Sunday, November 8, 2009

Curiosity Kills the Cat

How do you punish a kid who is now responsible for his own motion, but can’t understand “No, No!?” It’s not a willful disobedience. It’s rather a continued naïveté. He continuously goes back to what we tell him “no, no” to. He keeps trying to pull the medal candle pumpkin tree on top of him, and it is with good reason that we tell him “no no”. He has pulled it over twice now and luckily escaped injury. It’s not willful disobedience, it’s more of a curiosity thing. How do we deal with that? Do we simply just keep redirecting him away from those harmful things?

Obviously, we don’t feel comfortable spanking an eight month old.

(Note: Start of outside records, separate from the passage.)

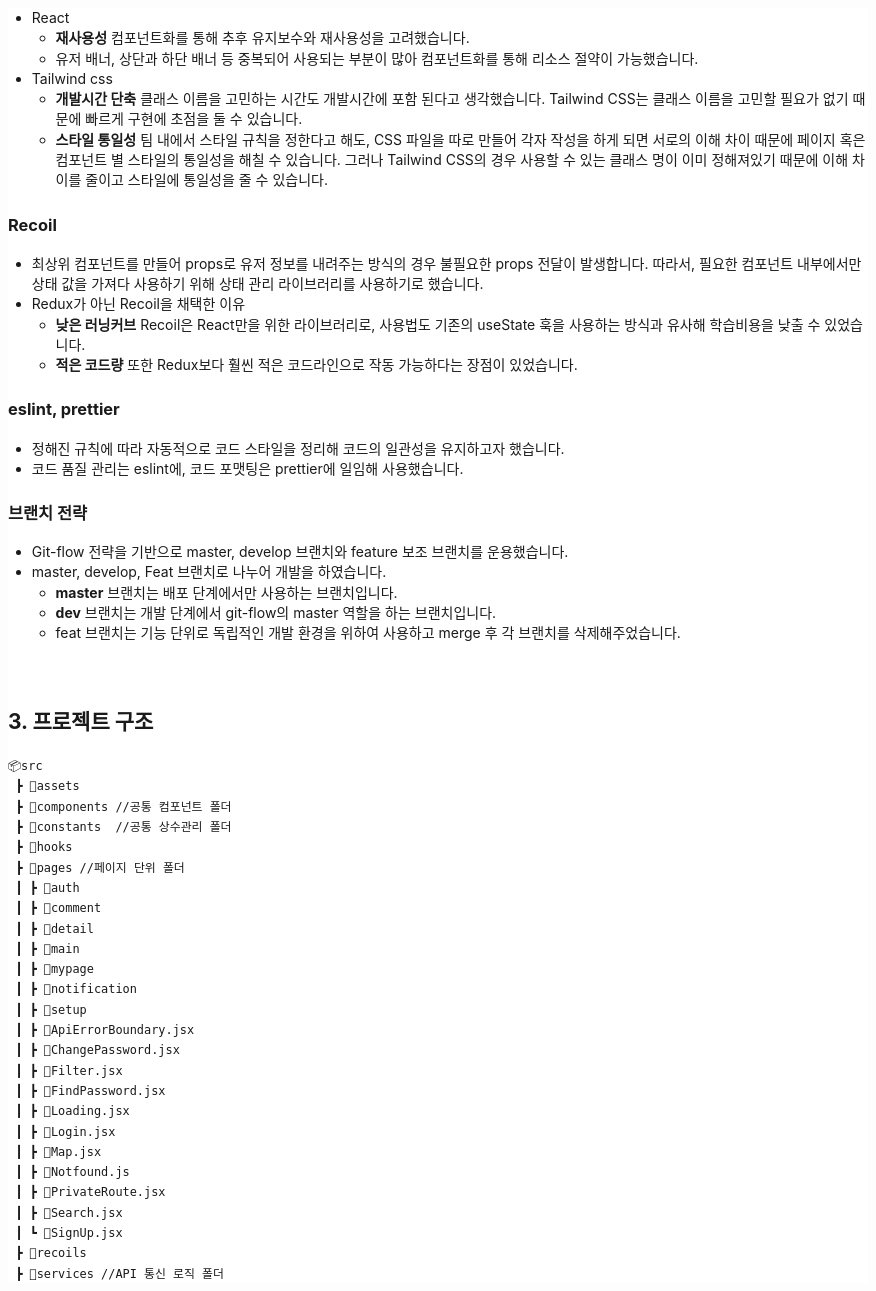 - React
  - **재사용성**
    컴포넌트화를 통해 추후 유지보수와 재사용성을 고려했습니다.
  - 유저 배너, 상단과 하단 배너 등 중복되어 사용되는 부분이 많아 컴포넌트화를 통해 리소스 절약이 가능했습니다.
- Tailwind css
  - **개발시간 단축**
    클래스 이름을 고민하는 시간도 개발시간에 포함 된다고 생각했습니다. Tailwind CSS는 클래스 이름을 고민할 필요가 없기 때문에 빠르게 구현에 초점을 둘 수 있습니다.
  - **스타일 통일성**
    팀 내에서 스타일 규칙을 정한다고 해도, CSS 파일을 따로 만들어 각자 작성을 하게 되면 서로의 이해 차이 때문에 페이지 혹은 컴포넌트 별 스타일의 통일성을 해칠 수 있습니다. 그러나 Tailwind CSS의 경우 사용할 수 있는 클래스 명이 이미 정해져있기 때문에 이해 차이를 줄이고 스타일에 통일성을 줄 수 있습니다.

### Recoil

- 최상위 컴포넌트를 만들어 props로 유저 정보를 내려주는 방식의 경우 불필요한 props 전달이 발생합니다. 따라서, 필요한 컴포넌트 내부에서만 상태 값을 가져다 사용하기 위해 상태 관리 라이브러리를 사용하기로 했습니다.
- Redux가 아닌 Recoil을 채택한 이유
  - **낮은 러닝커브**
    Recoil은 React만을 위한 라이브러리로, 사용법도 기존의 useState 훅을 사용하는 방식과 유사해 학습비용을 낮출 수 있었습니다.
  - **적은 코드량**
    또한 Redux보다 훨씬 적은 코드라인으로 작동 가능하다는 장점이 있었습니다.

### eslint, prettier

- 정해진 규칙에 따라 자동적으로 코드 스타일을 정리해 코드의 일관성을 유지하고자 했습니다.
- 코드 품질 관리는 eslint에, 코드 포맷팅은 prettier에 일임해 사용했습니다.

### 브랜치 전략

- Git-flow 전략을 기반으로 master, develop 브랜치와 feature 보조 브랜치를 운용했습니다.
- master, develop, Feat 브랜치로 나누어 개발을 하였습니다.
  - **master** 브랜치는 배포 단계에서만 사용하는 브랜치입니다.
  - **dev** 브랜치는 개발 단계에서 git-flow의 master 역할을 하는 브랜치입니다.
  - feat 브랜치는 기능 단위로 독립적인 개발 환경을 위하여 사용하고 merge 후 각 브랜치를 삭제해주었습니다.

<br>

## 3. 프로젝트 구조

```
📦src
 ┣ 📂assets
 ┣ 📂components //공통 컴포넌트 폴더
 ┣ 📂constants  //공통 상수관리 폴더
 ┣ 📂hooks
 ┣ 📂pages //페이지 단위 폴더
 ┃ ┣ 📂auth
 ┃ ┣ 📂comment
 ┃ ┣ 📂detail
 ┃ ┣ 📂main
 ┃ ┣ 📂mypage
 ┃ ┣ 📂notification
 ┃ ┣ 📂setup
 ┃ ┣ 📜ApiErrorBoundary.jsx
 ┃ ┣ 📜ChangePassword.jsx
 ┃ ┣ 📜Filter.jsx
 ┃ ┣ 📜FindPassword.jsx
 ┃ ┣ 📜Loading.jsx
 ┃ ┣ 📜Login.jsx
 ┃ ┣ 📜Map.jsx
 ┃ ┣ 📜Notfound.js
 ┃ ┣ 📜PrivateRoute.jsx
 ┃ ┣ 📜Search.jsx
 ┃ ┗ 📜SignUp.jsx
 ┣ 📂recoils
 ┣ 📂services //API 통신 로직 폴더
```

He doesn’t have the intellect or capacity to understand what we are saying or why we are not allowing him to play with harmful things. At this point, he doesn’t have to necessarily understand why we are telling him “no, no”. However, he does need to learn that “no, no” means don’t do that and to choose to be obedient.

Or maybe mom should just baby proof the house.

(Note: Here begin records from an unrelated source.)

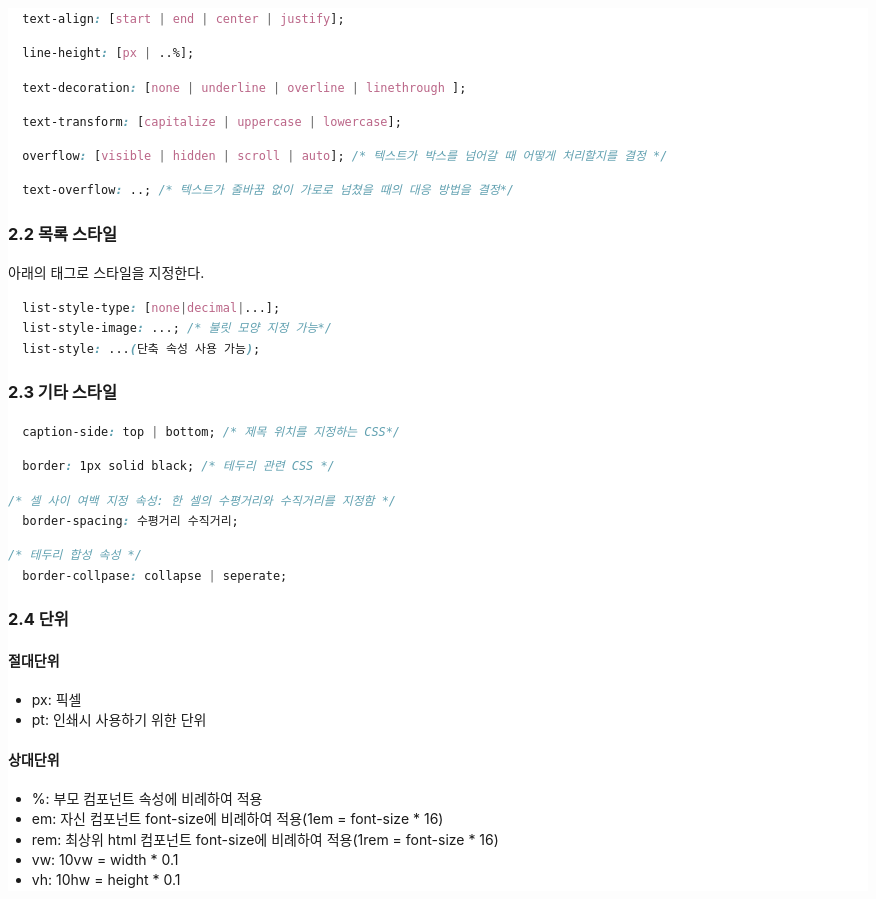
 ```css
  text-align: [start | end | center | justify];
```
```css
  line-height: [px | ..%];
```

```css
  text-decoration: [none | underline | overline | linethrough ];
```

```css
  text-transform: [capitalize | uppercase | lowercase];
```

```css
  overflow: [visible | hidden | scroll | auto]; /* 텍스트가 박스를 넘어갈 때 어떻게 처리할지를 결정 */
```

```css
  text-overflow: ..; /* 텍스트가 줄바꿈 없이 가로로 넘쳤을 때의 대응 방법을 결정*/
```

### 2.2 목록 스타일

아래의 태그로 스타일을 지정한다.

```css
  list-style-type: [none|decimal|...];
  list-style-image: ...; /* 불릿 모양 지정 가능*/
  list-style: ...(단축 속성 사용 가능);
```

### 2.3 기타 스타일

```css
  caption-side: top | bottom; /* 제목 위치를 지정하는 CSS*/
```
```css
  border: 1px solid black; /* 테두리 관련 CSS */
```
```css
/* 셀 사이 여백 지정 속성: 한 셀의 수평거리와 수직거리를 지정함 */
  border-spacing: 수평거리 수직거리; 
```
```css
/* 테두리 합성 속성 */
  border-collpase: collapse | seperate;
```

### 2.4 단위

#### 절대단위
+ px: 픽셀
+ pt: 인쇄시 사용하기 위한 단위

#### 상대단위
+ \%: 부모 컴포넌트 속성에 비례하여 적용
+ em: 자신 컴포넌트 font-size에 비례하여 적용(1em = font-size * 16)
+ rem: 최상위 html 컴포넌트 font-size에 비례하여 적용(1rem = font-size * 16) 
+ vw: 10vw = width * 0.1
+ vh: 10hw = height * 0.1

But in all seriousness, I would love to hear feedback on how this was handled and taught in your household or any advice you may have to us as first time parents.

2 comments:

jonikaypine said...

Don't be fooled by your little courious monkey...he knows what he is doing:) We started time-outs with both our kids right about the age of 1. We give one warning..."Isaiah...you may not touch the TV for example...this is your last warning." If he touches it, he goes into 1 minute time-out. The biggest thing is following through with the discipline...if you say he will get time out or it taken away, etc...be sure to do it. They are so persistent and will always look for a way to push you. It is our sin nature:) My kids are not perfect, but you will be glad to have a 'recipe' you both agree with in your discipline. This is what works for us...e-mail me if you want to talk more about it:)

WinD said...

Visiting from Bless Our Nest...
At 8 months, he knows what he wants to do. I have used the book "To Train Up A Child" by Mike and Debbie Pearl to help me train my children. Basically, you start training your child early so there will be less need for discipline later. For example: my 10 month old son likes to eat dog food and play in dog water. Yuk! So, when he sticks his hand in the dog food, I thump his hand and say No in a firm voice. Unfortunately, it takes him a few times before he finally obeys. Even a baby can rebel. :) That is how I trained my daughter and we very rarely have to discipline her because she knows No means No. Buy that book and see what you think.